Au-delà des témoignages individuels, Akili répond à plusieurs enjeux de société : réduire la propagation des infox, encourager une culture du doute raisonné, renforcer la confiance envers les médias crédibles et promouvoir une consommation responsable de l'information.
Le choix d'un accès gratuit, sans publicité et garantissant la confidentialité des données contribue aussi à favoriser son adoption auprès du grand public.
Une innovation prometteuse qui devra encore relever plusieurs défis
Comme toute innovation, Akili ne prétend pas résoudre à elle seule le problème mondial de la désinformation. Son efficacité dépend d'abord de la richesse et de l'actualisation permanente de sa base de connaissances. Les campagnes de manipulation évoluent rapidement, obligeant les équipes à enrichir continuellement les sources utilisées par l'intelligence artificielle.

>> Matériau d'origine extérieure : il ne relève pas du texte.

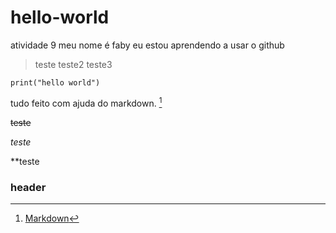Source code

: # hello-world
atividade 9
meu nome é faby eu estou aprendendo a usar o github 
> teste
> teste2
> teste3


`print("hello world")`

tudo feito com ajuda do markdown. [^1]

~~teste~~

*teste*

**teste

### header

[^1]: [Markdown](https://www.markdownguide.org/cheat-sheet/)
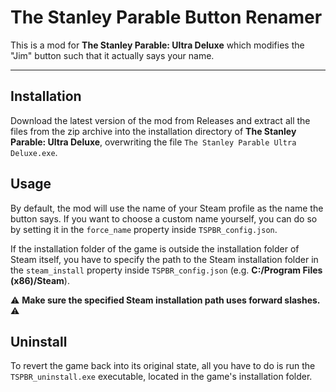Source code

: # The Stanley Parable Button Renamer
This is a mod for **The Stanley Parable: Ultra Deluxe** which modifies the "Jim" button such that it actually says your name.

---

## Installation
Download the latest version of the mod from Releases and extract all the files from the zip archive into the installation directory of **The Stanley Parable: Ultra Deluxe**, overwriting the file `The Stanley Parable Ultra Deluxe.exe`.

## Usage
By default, the mod will use the name of your Steam profile as the name the button says. If you want to choose a custom name yourself, you can do so by setting it in the `force_name` property inside `TSPBR_config.json`.

If the installation folder of the game is outside the installation folder of Steam itself, you have to specify the path to the Steam installation folder in the `steam_install` property inside `TSPBR_config.json` (e.g. **C:/Program Files (x86)/Steam**).

⚠️ **Make sure the specified Steam installation path uses forward slashes.** ⚠️

## Uninstall
To revert the game back into its original state, all you have to do is run the `TSPBR_uninstall.exe` executable, located in the game's installation folder.
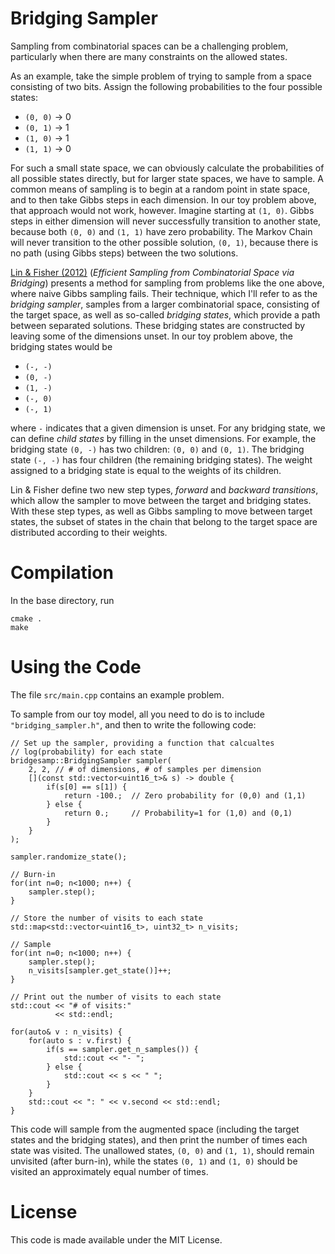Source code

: Bridging Sampler
================

Sampling from combinatorial spaces can be a challenging problem, particularly
when there are many constraints on the allowed states.

As an example, take the simple problem of trying to sample from a space
consisting of two bits. Assign the following probabilities to the four possible
states:

* `(0, 0)` -> 0
* `(0, 1)` -> 1
* `(1, 0)` -> 1
* `(1, 1)` -> 0

For such a small state space, we can obviously calculate the probabilities
of all possible states directly, but for larger state spaces, we have to
sample. A common means of sampling is to begin at a random point in state
space, and to then take Gibbs steps in each dimension. In our toy problem
above, that approach would not work, however. Imagine starting at `(1, 0)`.
Gibbs steps in either dimension will never successfully transition to
another state, because both `(0, 0)` and `(1, 1)` have zero probability.
The Markov Chain will never transition to the other possible solution,
`(0, 1)`, because there is no path (using Gibbs steps) between the two
solutions.

[Lin & Fisher (2012)](http://proceedings.mlr.press/v22/lin12.html)
(*Efficient Sampling from Combinatorial Space via Bridging*) presents a
method for sampling from problems like the one above, where naive
Gibbs sampling fails. Their technique, which I'll refer to as the
*bridging sampler*, samples from a larger combinatorial space, consisting
of the target space, as well as so-called *bridging states*, which
provide a path between separated solutions. These bridging states are
constructed by leaving some of the dimensions unset. In our toy problem
above, the bridging states would be

* `(-, -)`
* `(0, -)`
* `(1, -)`
* `(-, 0)`
* `(-, 1)`

where `-` indicates that a given dimension is unset. For any bridging
state, we can define *child states* by filling in the unset dimensions.
For example, the bridging state `(0, -)` has two children: `(0, 0)` and
`(0, 1)`. The bridging state `(-, -)` has four children (the remaining
bridging states). The weight assigned to a bridging state is equal to the
weights of its children.

Lin & Fisher define two new step types, *forward* and *backward transitions*,
which allow the sampler to move between the target and bridging states.
With these step types, as well as Gibbs sampling to move between target states,
the subset of states in the chain that belong to the target space are
distributed according to their weights.


Compilation
===========

In the base directory, run

    cmake .
    make


Using the Code
==============

The file `src/main.cpp` contains an example problem.

To sample from our toy model, all you need to do is to include
`"bridging_sampler.h"`, and then to write the following code:

    // Set up the sampler, providing a function that calcualtes
    // log(probability) for each state
    bridgesamp::BridgingSampler sampler(
        2, 2, // # of dimensions, # of samples per dimension
        [](const std::vector<uint16_t>& s) -> double {
            if(s[0] == s[1]) {
                return -100.;  // Zero probability for (0,0) and (1,1)
            } else {
                return 0.;     // Probability=1 for (1,0) and (0,1)
            }
        }
    );
    
    sampler.randomize_state();
    
    // Burn-in
    for(int n=0; n<1000; n++) {
        sampler.step();
    }
    
    // Store the number of visits to each state
    std::map<std::vector<uint16_t>, uint32_t> n_visits;
    
    // Sample
    for(int n=0; n<1000; n++) {
        sampler.step();
        n_visits[sampler.get_state()]++;
    }

    // Print out the number of visits to each state
    std::cout << "# of visits:"
              << std::endl;
    
    for(auto& v : n_visits) {
        for(auto s : v.first) {
            if(s == sampler.get_n_samples()) {
                std::cout << "- ";
            } else {
                std::cout << s << " ";
            }
        }
        std::cout << ": " << v.second << std::endl;
    }

This code will sample from the augmented space (including the target states
and the bridging states), and then print the number of times each state was
visited. The unallowed states, `(0, 0)` and `(1, 1)`, should remain unvisited
(after burn-in), while the states `(0, 1)` and `(1, 0)` should be visited
an approximately equal number of times.


License
=======

This code is made available under the MIT License.
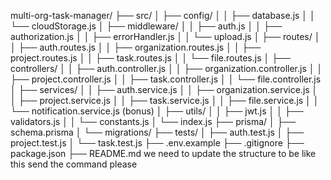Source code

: multi-org-task-manager/
├── src/
│   ├── config/
│   │   ├── database.js
│   │   └── cloudStorage.js
│   ├── middleware/
│   │   ├── auth.js
│   │   ├── authorization.js
│   │   ├── errorHandler.js
│   │   └── upload.js
│   ├── routes/
│   │   ├── auth.routes.js
│   │   ├── organization.routes.js
│   │   ├── project.routes.js
│   │   ├── task.routes.js
│   │   └── file.routes.js
│   ├── controllers/
│   │   ├── auth.controller.js
│   │   ├── organization.controller.js
│   │   ├── project.controller.js
│   │   ├── task.controller.js
│   │   └── file.controller.js
│   ├── services/
│   │   ├── auth.service.js
│   │   ├── organization.service.js
│   │   ├── project.service.js
│   │   ├── task.service.js
│   │   ├── file.service.js
│   │   └── notification.service.js (bonus)
│   ├── utils/
│   │   ├── jwt.js
│   │   ├── validators.js
│   │   └── constants.js
│   └── index.js
├── prisma/
│   ├── schema.prisma
│   └── migrations/
├── tests/
│   ├── auth.test.js
│   ├── project.test.js
│   └── task.test.js
├── .env.example
├── .gitignore
├── package.json
├── README.md
we need to update the structure to be like this send the command please 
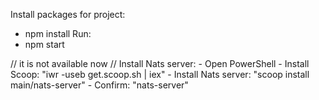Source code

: Install packages for project:
  - npm install
Run:
  - npm start

// it is not available now //
Install Nats server:
    - Open PowerShell
    - Install Scoop: "iwr -useb get.scoop.sh | iex"
    - Install Nats server: "scoop install main/nats-server"
    - Confirm: "nats-server"

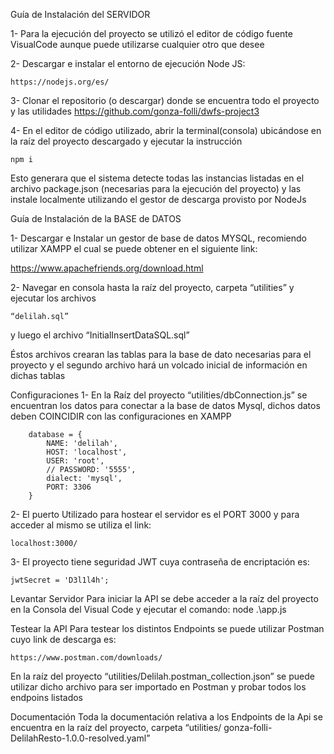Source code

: Guía de Instalación del SERVIDOR

1-	Para la ejecución del proyecto se utilizó el editor de código fuente VisualCode aunque puede utilizarse cualquier otro que desee

2-	Descargar e instalar el entorno de ejecución Node JS:

    https://nodejs.org/es/

3-	Clonar el repositorio (o descargar) donde se encuentra todo el proyecto y las utilidades
https://github.com/gonza-folli/dwfs-project3

4-	En el editor de código utilizado, abrir la terminal(consola) ubicándose en la raíz del proyecto descargado y ejecutar la instrucción

    npm i

Esto generara que el sistema detecte todas las instancias listadas en el archivo package.json (necesarias para la ejecución del proyecto) y las instale localmente utilizando el gestor de descarga provisto por NodeJs


Guía de Instalación de la BASE de DATOS

1-	Descargar e Instalar un gestor de base de datos MYSQL, recomiendo utilizar XAMPP el cual se puede obtener en el siguiente link:

https://www.apachefriends.org/download.html

2-	Navegar en consola hasta la raíz del proyecto, carpeta “utilities” y ejecutar los archivos 

    “delilah.sql” 

y luego el archivo 
    “InitialInsertDataSQL.sql” 

Éstos archivos crearan las tablas para la base de dato necesarias para el proyecto y el segundo archivo hará un volcado inicial de información en dichas tablas


Configuraciones
1-	En la Raíz del proyecto “utilities/dbConnection.js” se encuentran los datos para conectar a la base de datos Mysql, dichos datos deben COINCIDIR con las configuraciones en XAMPP 

        database = {
            NAME: 'delilah',
            HOST: 'localhost',
            USER: 'root',
            // PASSWORD: '5555',
            dialect: 'mysql',
            PORT: 3306
        }

2-	El puerto Utilizado para hostear el servidor es el PORT 3000 y para acceder al mismo se utiliza el link:

    localhost:3000/

3-	El proyecto tiene seguridad JWT cuya contraseña de encriptación es:

    jwtSecret = 'D3l1l4h';


Levantar Servidor
    Para iniciar la API se debe acceder a la raíz del proyecto en la Consola del Visual Code y ejecutar el comando: 
    node  .\app.js


Testear la API
Para testear los distintos Endpoints se puede utilizar Postman cuyo link de descarga es: 

    https://www.postman.com/downloads/

En la raíz del proyecto “utilities/Delilah.postman_collection.json” se puede utilizar dicho archivo para ser importado en Postman y probar todos los endpoins listados


Documentación
Toda la documentación relativa a los Endpoints de la Api se encuentra en la raíz del proyecto, carpeta “utilities/ gonza-folli-DelilahResto-1.0.0-resolved.yaml”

Le développement de l'application passera par l'élargissement des langues africaines prises en charge, une meilleure couverture des réalités locales ainsi que par des partenariats renforcés avec les médias, les écoles, les universités et les organisations de la société civile.
Autre enjeu : convaincre les citoyens de vérifier systématiquement une information avant de la partager. L'innovation technologique ne suffit pas ; elle doit s'accompagner d'une véritable culture de l'esprit critique.
L'équilibre entre automatisation et intervention humaine devra rester au cœur du modèle. Les concepteurs d'Akili insistent d'ailleurs sur ce point : l'intelligence artificielle n'a pas vocation à remplacer les journalistes mais à renforcer leur travail. Cette complémentarité apparaît aujourd'hui comme l'un des meilleurs remparts contre les dérives des contenus générés automatiquement.
À l'heure où la bataille contre la désinformation est devenue un enjeu démocratique majeur, Akili illustre la capacité de l'Afrique à produire ses propres réponses technologiques aux défis contemporains. En associant intelligence artificielle, expertise journalistique et accessibilité, cette solution transforme un réflexe souvent absent – vérifier avant de partager – en une pratique simple et quotidienne.
Son potentiel dépasse largement le fact-checking. En renforçant l'éducation aux médias, en soutenant le travail des journalistes et en donnant aux citoyens des outils pour exercer leur esprit critique, Akili participe à la construction d'un espace informationnel plus fiable. Son véritable impact se mesurera désormais à sa capacité à élargir son adoption, à enrichir continuellement ses connaissances et à s'imposer comme une référence durable dans la lutte contre les infox en Afrique francophone.